● ACTION ITEM
Where the records below show the word "functions" in a line, please copy that line.

----------

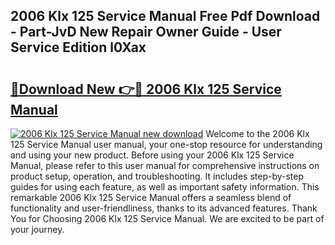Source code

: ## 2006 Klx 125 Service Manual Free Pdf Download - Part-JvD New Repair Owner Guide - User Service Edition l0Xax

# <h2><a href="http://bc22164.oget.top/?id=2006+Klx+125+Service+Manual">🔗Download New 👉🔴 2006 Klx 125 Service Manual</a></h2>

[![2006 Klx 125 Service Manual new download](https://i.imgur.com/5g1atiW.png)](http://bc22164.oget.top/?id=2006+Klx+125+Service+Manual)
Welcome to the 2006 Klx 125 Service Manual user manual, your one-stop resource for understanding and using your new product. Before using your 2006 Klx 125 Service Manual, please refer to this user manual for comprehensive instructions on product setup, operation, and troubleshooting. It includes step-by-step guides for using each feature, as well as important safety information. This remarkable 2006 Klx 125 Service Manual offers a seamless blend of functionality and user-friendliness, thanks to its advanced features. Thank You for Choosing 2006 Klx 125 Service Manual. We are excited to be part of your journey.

----------

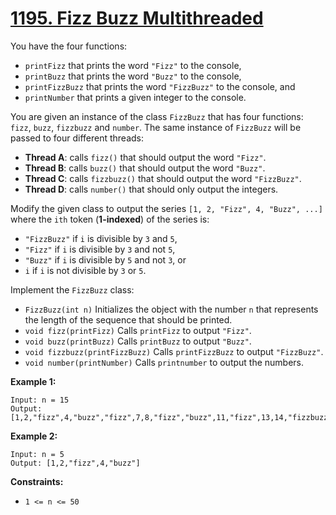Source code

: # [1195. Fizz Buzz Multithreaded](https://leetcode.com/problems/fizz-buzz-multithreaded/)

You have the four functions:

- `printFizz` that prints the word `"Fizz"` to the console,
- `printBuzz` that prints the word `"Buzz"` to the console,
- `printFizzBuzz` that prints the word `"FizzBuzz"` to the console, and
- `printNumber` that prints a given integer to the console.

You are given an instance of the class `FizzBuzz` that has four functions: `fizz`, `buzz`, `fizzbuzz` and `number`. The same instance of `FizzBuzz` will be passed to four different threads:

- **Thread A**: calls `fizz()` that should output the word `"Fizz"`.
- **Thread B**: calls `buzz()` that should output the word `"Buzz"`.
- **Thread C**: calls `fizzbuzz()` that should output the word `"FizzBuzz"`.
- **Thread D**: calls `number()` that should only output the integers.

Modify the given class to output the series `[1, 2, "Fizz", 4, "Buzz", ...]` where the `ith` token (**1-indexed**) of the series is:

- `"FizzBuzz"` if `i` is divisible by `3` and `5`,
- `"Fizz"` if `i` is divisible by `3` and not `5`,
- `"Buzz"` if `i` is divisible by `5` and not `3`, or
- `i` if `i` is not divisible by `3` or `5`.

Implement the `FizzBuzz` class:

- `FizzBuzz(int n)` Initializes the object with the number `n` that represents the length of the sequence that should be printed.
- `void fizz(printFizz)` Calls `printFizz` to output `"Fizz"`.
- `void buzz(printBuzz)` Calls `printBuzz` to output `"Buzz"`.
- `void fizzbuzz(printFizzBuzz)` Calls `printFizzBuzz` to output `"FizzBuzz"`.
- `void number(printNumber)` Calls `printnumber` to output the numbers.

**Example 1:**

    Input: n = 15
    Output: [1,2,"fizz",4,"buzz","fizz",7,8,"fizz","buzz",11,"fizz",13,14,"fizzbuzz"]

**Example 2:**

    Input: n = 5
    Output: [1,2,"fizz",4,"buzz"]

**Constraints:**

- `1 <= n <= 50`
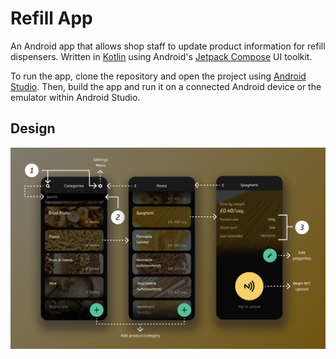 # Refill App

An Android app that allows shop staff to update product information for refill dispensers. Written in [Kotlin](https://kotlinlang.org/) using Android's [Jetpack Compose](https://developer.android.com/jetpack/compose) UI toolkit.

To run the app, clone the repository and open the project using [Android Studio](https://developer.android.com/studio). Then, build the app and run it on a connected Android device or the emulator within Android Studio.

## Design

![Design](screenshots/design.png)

----------

● OUTPUT BELOW
You have the four functions:
You are given an instance of the class `FizzBuzz` that has four functions: `fizz`, `buzz`, `fizzbuzz` and `number`. The same instance of `FizzBuzz` will be passed to four different threads:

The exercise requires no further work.